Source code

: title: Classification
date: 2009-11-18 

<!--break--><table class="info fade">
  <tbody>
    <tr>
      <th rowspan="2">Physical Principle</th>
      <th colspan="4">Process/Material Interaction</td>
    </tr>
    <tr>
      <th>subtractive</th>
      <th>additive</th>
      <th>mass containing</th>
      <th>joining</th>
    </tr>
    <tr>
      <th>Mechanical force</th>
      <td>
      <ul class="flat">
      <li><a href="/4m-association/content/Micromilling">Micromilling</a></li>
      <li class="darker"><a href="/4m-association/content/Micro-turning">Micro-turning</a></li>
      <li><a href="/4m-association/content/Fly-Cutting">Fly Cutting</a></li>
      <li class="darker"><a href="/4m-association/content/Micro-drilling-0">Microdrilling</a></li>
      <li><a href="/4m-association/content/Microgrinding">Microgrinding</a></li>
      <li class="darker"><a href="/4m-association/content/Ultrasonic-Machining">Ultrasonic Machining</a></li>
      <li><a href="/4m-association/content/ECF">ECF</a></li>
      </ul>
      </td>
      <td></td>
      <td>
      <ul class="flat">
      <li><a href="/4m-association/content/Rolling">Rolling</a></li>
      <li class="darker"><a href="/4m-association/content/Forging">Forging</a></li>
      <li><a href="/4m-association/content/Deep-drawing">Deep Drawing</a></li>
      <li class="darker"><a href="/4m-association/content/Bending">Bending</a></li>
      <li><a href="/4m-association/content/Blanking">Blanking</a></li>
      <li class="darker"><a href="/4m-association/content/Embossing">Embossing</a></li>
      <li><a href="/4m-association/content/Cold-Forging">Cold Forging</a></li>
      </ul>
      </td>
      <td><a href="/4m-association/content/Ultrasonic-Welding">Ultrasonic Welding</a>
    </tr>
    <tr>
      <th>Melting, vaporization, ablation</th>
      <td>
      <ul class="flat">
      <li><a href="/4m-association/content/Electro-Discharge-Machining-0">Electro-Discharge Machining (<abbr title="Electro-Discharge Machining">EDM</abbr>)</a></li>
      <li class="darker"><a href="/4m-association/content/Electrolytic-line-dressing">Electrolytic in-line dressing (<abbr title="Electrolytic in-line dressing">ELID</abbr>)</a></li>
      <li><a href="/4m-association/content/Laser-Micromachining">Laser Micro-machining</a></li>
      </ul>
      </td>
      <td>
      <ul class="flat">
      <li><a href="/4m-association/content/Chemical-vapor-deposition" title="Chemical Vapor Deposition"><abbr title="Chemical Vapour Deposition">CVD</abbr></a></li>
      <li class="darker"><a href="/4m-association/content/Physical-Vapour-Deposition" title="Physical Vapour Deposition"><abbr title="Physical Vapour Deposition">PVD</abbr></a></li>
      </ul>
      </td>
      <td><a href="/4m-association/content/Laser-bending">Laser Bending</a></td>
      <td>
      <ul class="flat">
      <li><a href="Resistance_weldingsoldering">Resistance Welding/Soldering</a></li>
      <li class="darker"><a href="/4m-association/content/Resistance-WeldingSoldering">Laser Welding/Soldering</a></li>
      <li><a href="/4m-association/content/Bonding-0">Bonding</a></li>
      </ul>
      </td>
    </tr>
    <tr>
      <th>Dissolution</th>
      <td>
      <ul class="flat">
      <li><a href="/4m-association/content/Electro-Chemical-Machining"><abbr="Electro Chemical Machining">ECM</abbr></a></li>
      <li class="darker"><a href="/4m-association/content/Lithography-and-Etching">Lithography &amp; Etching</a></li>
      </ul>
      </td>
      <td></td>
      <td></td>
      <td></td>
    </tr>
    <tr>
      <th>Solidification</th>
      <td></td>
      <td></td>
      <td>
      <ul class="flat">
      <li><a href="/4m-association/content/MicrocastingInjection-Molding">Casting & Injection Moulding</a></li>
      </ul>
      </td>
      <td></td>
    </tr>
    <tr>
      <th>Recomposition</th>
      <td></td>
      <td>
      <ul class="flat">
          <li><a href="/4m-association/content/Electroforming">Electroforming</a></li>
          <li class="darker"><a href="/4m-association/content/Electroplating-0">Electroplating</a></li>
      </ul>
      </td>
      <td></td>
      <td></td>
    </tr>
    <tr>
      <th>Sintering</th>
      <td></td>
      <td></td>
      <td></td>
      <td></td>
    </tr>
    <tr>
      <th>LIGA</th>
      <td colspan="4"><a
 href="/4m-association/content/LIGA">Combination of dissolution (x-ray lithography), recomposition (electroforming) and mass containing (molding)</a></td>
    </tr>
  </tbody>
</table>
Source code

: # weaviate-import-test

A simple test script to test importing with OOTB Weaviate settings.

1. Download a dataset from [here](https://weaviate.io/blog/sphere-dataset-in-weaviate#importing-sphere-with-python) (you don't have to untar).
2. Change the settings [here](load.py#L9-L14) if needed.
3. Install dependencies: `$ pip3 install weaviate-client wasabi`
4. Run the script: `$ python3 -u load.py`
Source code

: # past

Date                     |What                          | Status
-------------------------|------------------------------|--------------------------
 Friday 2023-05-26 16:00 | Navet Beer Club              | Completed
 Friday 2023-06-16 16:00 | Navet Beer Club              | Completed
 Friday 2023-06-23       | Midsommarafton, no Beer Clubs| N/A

....

DIRECTIONS: Find the word "Completed" in the entries above and gather every line that holds it.

RESPONSE BOX:
 Friday 2023-05-26 16:00 | Navet Beer Club              | Completed
 Friday 2023-06-16 16:00 | Navet Beer Club              | Completed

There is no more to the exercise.